What is required: In the entries below, how many lines contain "低上下文切换开销"? Answer with the number and nothing else.

Given information:
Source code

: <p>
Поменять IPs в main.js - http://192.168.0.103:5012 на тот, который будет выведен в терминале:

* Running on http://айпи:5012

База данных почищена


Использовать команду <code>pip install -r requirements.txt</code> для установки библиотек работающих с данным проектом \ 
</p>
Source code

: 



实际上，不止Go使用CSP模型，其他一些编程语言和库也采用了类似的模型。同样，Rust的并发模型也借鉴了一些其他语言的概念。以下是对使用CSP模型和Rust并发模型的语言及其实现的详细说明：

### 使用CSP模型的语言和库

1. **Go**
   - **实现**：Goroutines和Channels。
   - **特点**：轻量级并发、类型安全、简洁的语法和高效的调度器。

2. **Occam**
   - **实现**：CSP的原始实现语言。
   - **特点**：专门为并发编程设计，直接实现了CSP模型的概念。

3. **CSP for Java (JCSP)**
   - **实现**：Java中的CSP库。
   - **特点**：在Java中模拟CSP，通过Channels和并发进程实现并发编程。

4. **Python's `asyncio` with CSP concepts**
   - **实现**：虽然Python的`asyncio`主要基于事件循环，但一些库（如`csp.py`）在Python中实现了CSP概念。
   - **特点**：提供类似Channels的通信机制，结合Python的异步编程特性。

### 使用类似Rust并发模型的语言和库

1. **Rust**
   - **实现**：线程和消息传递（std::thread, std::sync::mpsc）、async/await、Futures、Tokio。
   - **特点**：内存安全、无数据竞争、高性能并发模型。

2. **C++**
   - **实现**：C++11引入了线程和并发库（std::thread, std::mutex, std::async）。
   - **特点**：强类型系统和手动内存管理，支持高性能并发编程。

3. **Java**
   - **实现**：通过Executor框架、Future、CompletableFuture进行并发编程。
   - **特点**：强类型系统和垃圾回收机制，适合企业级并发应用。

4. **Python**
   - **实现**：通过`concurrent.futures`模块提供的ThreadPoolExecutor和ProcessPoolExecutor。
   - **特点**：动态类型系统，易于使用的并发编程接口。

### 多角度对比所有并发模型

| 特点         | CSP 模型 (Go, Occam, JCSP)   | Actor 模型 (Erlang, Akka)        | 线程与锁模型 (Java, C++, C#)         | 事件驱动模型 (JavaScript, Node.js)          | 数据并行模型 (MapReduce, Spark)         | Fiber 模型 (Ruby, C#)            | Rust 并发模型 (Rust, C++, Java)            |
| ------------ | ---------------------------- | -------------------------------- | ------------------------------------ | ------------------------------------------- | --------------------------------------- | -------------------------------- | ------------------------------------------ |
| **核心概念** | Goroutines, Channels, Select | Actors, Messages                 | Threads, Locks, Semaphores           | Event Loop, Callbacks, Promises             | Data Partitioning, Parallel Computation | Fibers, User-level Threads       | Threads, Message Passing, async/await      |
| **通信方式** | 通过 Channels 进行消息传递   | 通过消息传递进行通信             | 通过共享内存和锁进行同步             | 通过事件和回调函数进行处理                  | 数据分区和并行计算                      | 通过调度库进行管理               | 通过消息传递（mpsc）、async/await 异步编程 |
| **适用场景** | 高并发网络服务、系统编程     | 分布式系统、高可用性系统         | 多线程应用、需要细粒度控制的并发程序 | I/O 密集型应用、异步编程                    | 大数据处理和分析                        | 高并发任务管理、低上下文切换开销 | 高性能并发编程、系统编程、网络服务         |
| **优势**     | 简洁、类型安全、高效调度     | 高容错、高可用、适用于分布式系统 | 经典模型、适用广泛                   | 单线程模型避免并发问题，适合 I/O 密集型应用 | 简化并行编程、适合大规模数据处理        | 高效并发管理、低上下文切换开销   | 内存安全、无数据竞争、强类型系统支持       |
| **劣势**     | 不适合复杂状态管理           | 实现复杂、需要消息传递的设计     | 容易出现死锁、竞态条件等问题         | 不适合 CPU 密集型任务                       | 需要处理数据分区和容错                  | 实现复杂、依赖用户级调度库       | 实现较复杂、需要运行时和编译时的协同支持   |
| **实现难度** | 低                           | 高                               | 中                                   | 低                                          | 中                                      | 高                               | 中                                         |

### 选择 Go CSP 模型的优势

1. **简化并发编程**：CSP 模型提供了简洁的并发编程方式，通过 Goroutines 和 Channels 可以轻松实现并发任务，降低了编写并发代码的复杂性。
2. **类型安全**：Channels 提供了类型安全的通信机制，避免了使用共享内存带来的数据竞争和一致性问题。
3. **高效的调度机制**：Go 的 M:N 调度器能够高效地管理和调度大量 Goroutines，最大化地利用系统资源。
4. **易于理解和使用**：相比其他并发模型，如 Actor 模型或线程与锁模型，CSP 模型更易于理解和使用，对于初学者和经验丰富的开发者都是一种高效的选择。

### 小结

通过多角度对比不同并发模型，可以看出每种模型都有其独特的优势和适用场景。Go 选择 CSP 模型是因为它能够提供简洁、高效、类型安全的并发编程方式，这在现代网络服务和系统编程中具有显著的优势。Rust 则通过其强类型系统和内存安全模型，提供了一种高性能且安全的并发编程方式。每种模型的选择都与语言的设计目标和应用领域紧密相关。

Exercise response: 2